論文の概要: End-to-End Trainable Deep Active Contour Models for Automated Image
Segmentation: Delineating Buildings in Aerial Imagery
- arxiv url: http://arxiv.org/abs/2007.11691v1
- Date: Wed, 22 Jul 2020 21:27:17 GMT
- ステータス: 処理完了
- システム内更新日: 2022-11-07 23:05:15.626724
- Title: End-to-End Trainable Deep Active Contour Models for Automated Image
Segmentation: Delineating Buildings in Aerial Imagery
- Title(参考訳): 自動画像分割のための終端から終端訓練可能な深部活動輪郭モデル:空中画像における建物配置
- Authors: Ali Hatamizadeh, Debleena Sengupta, Demetri Terzopoulos
- Abstract要約: Trainable Deep Active Contours (TDAC)は、CNN(Convolutional Networks)とACM(Active Contour Models)を結合した自動イメージセグメンテーションフレームワークである。

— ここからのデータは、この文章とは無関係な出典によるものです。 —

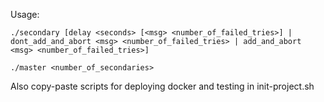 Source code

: Usage:

	./secondary [delay <seconds> [<msg> <number_of_failed_tries>] | dont_add_and_abort <msg> <number_of_failed_tries> | add_and_abort <msg> <number_of_failed_tries>]

	./master <number_of_secondaries>

Also copy-paste scripts for deploying docker and testing in init-project.sh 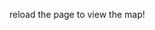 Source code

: 


reload the page to view the map!
<html> <head> <link href="https://unpkg.com/leaflet@1.7.1/dist/leaflet.css" rel="stylesheet"/> </head> <body> <div id="map" style="width: 100%; height: 800px;"></div>  <script src="https://unpkg.com/leaflet@1.7.1/dist/leaflet.js"></script> <script> var map = L.map('map', { crs: L.CRS.Simple, minZoom: -2, maxZoom: 4,  }); var bounds = [[0, 0], [4000, 4000]]; var image = L.imageOverlay('../../../../../images/dh4b4yelgto51.webp, bounds).addTo(map); map.on('load', function() { map.invalidateSize(); }); map.fitBounds(bounds); </script> </body> </html>




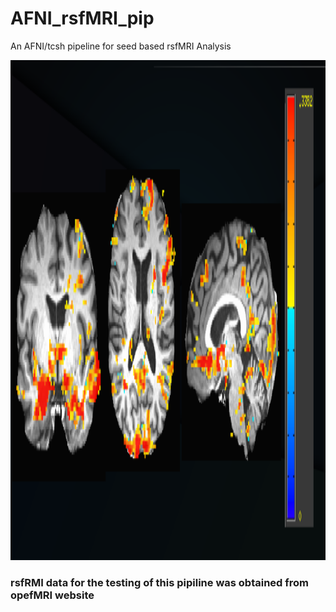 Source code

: # AFNI_rsfMRI_pip
An AFNI/tcsh pipeline for seed based rsfMRI Analysis


<img src ="/Test_Result/Result_pip.png" width="800" height="800" />

<h3> rsfRMI data for the testing of this pipiline was obtained from opefMRI website </h3>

TDACは、画像中の多くの建物を高速で、正確で、完全に自動で同時に配置する。
- 参考スコア(独自算出の注目度): 12.442780294349049
- License: http://arxiv.org/licenses/nonexclusive-distrib/1.0/
- Abstract: The automated segmentation of buildings in remote sensing imagery is a
challenging task that requires the accurate delineation of multiple building
instances over typically large image areas. Manual methods are often laborious
and current deep-learning-based approaches fail to delineate all building
instances and do so with adequate accuracy. As a solution, we present Trainable
Deep Active Contours (TDACs), an automatic image segmentation framework that
intimately unites Convolutional Neural Networks (CNNs) and Active Contour
Models (ACMs). The Eulerian energy functional of the ACM component includes
per-pixel parameter maps that are predicted by the backbone CNN, which also
initializes the ACM. Importantly, both the ACM and CNN components are fully
implemented in TensorFlow and the entire TDAC architecture is end-to-end
automatically differentiable and backpropagation trainable without user
intervention. TDAC yields fast, accurate, and fully automatic simultaneous
delineation of arbitrarily many buildings in the image. We validate the model
on two publicly available aerial image datasets for building segmentation, and
our results demonstrate that TDAC establishes a new state-of-the-art
performance.
- Abstract(参考訳): リモートセンシング画像における建物の自動セグメンテーションは、通常、大きな画像領域にまたがる複数のビルディングインスタンスの正確なデライン化を必要とする課題である。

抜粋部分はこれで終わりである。